■ **To do**
Provide only the number of lines in the records below that include "title".

[Exercise input Boundary: Start]

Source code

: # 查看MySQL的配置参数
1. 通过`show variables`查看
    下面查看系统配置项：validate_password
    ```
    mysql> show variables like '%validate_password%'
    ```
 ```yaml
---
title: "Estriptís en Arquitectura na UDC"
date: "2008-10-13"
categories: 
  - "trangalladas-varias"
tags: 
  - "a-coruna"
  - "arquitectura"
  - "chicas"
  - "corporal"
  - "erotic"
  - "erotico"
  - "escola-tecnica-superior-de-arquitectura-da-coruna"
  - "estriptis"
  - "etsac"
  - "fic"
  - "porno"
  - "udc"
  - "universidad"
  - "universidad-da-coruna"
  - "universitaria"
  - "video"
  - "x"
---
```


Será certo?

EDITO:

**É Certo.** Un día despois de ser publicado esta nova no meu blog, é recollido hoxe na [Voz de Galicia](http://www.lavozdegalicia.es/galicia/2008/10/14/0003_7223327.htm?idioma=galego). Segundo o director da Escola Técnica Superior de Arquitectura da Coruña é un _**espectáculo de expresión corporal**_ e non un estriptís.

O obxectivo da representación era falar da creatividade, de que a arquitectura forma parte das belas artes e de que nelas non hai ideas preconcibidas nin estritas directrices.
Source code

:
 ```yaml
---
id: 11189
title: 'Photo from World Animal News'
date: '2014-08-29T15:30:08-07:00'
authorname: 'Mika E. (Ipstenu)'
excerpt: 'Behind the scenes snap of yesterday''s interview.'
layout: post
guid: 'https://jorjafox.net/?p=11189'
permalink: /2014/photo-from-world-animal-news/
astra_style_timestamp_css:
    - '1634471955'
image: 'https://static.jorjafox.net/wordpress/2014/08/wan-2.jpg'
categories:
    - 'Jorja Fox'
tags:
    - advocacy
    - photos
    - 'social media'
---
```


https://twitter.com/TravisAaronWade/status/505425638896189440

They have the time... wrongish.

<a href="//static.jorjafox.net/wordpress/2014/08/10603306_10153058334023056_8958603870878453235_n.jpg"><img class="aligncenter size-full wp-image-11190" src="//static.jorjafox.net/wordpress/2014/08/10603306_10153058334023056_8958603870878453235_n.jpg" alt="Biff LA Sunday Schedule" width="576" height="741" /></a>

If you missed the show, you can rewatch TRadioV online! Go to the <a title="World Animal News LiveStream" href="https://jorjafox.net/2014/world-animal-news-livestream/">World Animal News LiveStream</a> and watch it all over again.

[Exercise input Boundary: End]

■ **Answer below**
3